THE VANDALS at House of Blues; THE DIFFS at the Knitting Factory; BACKBITER, BOB LEE, THE CHAIRS OF PERCEPTION, MOTORCYCLE BLACK MADONNAS at Mr. T’s Bowl; SLICK RICK at Vine Street Lounge; THE REYES BROTHERS, MELLOW MAN ACE, SEN DOG at the Whisky.

Los Lobos, Lowrider Band at House of Blues

Once East Los Angeles rockers Los Lobos established themselves in the mid-’80s, the band quickly realized that — unless they busted bold artistic moves — they might well be permanently relegated to the roots-rock ghetto, a drab stretch of pop music’s back 40 where few want to spend any time. Instead, they transformed themselves into a free-thinking and far-reaching combo whose mastery of folk, blues and high-and-outside rock expression expanded their audience as much as it did their sound, and that plan of attack has much in common with the tremendous musicians opening the show tonight.

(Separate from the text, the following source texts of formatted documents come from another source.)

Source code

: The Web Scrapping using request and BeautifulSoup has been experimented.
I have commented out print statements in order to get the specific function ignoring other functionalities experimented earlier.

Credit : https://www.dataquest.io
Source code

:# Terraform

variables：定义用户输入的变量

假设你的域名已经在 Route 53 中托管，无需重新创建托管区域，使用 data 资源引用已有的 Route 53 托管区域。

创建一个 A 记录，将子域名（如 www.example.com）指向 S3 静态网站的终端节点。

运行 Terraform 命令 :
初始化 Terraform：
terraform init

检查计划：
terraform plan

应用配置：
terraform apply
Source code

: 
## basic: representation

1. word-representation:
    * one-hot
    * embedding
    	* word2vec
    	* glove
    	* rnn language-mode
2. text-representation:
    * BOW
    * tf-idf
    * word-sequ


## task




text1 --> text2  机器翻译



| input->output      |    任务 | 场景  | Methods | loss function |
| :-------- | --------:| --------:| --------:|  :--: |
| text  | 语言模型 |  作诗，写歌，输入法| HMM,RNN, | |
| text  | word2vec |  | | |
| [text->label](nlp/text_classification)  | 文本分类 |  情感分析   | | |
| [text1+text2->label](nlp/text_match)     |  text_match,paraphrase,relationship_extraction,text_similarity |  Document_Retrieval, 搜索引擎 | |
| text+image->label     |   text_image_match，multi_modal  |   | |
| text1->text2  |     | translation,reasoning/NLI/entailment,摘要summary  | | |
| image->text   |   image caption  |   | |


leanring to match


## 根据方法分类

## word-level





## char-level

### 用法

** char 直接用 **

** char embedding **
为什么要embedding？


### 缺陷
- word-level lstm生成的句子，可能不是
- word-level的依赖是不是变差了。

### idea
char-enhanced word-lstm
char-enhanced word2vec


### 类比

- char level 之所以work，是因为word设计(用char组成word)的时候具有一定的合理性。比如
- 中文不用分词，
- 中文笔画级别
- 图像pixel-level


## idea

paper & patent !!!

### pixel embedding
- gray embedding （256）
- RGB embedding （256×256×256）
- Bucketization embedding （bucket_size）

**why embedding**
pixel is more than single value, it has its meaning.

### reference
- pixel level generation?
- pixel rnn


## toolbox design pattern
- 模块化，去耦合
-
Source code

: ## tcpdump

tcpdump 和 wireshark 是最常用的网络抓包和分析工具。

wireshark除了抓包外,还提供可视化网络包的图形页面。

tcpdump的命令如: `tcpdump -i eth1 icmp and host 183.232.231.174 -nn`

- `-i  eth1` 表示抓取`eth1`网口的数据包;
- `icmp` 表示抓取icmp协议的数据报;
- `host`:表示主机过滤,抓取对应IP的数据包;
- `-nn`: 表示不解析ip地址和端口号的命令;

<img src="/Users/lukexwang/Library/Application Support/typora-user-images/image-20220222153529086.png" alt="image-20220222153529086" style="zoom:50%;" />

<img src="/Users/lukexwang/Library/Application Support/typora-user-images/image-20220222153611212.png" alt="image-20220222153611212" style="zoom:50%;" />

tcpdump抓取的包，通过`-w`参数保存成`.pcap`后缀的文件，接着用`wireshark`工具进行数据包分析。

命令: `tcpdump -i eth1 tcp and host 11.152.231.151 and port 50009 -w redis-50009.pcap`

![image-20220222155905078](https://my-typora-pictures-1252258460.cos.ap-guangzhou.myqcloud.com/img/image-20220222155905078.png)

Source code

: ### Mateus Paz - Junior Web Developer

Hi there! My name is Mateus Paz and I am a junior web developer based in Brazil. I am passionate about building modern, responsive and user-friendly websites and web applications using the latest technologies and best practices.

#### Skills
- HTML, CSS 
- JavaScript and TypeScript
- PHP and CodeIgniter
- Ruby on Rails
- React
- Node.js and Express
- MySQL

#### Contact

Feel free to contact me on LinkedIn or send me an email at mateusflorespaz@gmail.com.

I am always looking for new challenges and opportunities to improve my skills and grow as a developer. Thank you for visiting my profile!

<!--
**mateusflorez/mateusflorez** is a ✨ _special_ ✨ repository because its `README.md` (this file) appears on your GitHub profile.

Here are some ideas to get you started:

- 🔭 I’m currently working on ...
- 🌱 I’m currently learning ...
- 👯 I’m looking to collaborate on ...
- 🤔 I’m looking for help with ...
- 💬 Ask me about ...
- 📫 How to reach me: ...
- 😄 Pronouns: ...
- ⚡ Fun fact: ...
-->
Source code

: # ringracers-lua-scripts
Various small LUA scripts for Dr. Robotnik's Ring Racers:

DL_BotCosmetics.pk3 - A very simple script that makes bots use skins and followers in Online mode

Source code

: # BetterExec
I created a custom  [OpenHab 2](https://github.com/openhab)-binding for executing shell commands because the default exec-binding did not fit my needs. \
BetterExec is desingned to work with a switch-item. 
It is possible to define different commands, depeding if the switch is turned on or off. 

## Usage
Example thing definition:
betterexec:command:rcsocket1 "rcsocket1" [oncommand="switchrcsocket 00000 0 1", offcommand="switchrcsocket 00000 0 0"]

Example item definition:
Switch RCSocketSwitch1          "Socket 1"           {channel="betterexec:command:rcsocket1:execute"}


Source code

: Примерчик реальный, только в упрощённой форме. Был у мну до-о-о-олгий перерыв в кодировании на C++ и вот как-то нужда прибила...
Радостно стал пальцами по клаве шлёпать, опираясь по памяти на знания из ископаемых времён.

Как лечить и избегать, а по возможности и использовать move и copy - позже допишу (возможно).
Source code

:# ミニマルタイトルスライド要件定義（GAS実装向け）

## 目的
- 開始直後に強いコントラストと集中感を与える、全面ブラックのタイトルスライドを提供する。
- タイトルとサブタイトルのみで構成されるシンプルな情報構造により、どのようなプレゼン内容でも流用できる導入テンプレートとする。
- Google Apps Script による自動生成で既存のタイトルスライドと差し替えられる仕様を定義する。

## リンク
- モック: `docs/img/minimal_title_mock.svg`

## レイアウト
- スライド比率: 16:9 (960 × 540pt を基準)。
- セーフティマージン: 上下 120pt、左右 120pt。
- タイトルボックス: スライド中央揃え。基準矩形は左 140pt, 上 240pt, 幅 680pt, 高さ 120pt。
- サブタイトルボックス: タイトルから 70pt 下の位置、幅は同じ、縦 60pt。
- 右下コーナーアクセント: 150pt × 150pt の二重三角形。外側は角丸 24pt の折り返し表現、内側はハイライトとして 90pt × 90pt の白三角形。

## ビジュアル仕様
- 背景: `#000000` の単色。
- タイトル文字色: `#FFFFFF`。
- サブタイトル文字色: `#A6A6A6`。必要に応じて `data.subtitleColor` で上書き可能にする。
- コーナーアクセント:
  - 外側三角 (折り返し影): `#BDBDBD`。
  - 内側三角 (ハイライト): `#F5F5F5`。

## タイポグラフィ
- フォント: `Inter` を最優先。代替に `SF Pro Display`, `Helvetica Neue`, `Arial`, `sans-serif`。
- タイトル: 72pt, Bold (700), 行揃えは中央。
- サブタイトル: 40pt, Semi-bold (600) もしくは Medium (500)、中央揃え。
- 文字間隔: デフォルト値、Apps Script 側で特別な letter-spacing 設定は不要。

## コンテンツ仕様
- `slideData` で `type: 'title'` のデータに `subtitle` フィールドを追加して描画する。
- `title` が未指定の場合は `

Billed as Lowrider Band, these cats were the core players of War, a group of unparalleled skill in the art of meld-and-amaze musicality, and their singular soul/funk/Latin/R&B jamology not only represents flat-out genius, it’s also guaranteed to positively dazzle. (Jonny Whiteside)

Also playing Wednesday:

LISA HALEY at Pershing Square, noon; COCKWIND, ANAVAN at Il Corral; PROJECT BLOWED 12th ANNIVERSARY PARTY at Safari Sam’s; PATTY BOOKER, LISA FINNIE at Cinema Bar.

THURSDAY, DECEMBER 28Playing Thursday:

UPGROUND at Pershing Square, 7 p.m.; MYNX, JENNA RIOT, STACEY Q at Mr. T’s Bowl; ROCKY DAWUNI, NAJITE, BRIAN JORDAN, IJEOMA NJAKA, DJ DREZ at Zanzibar.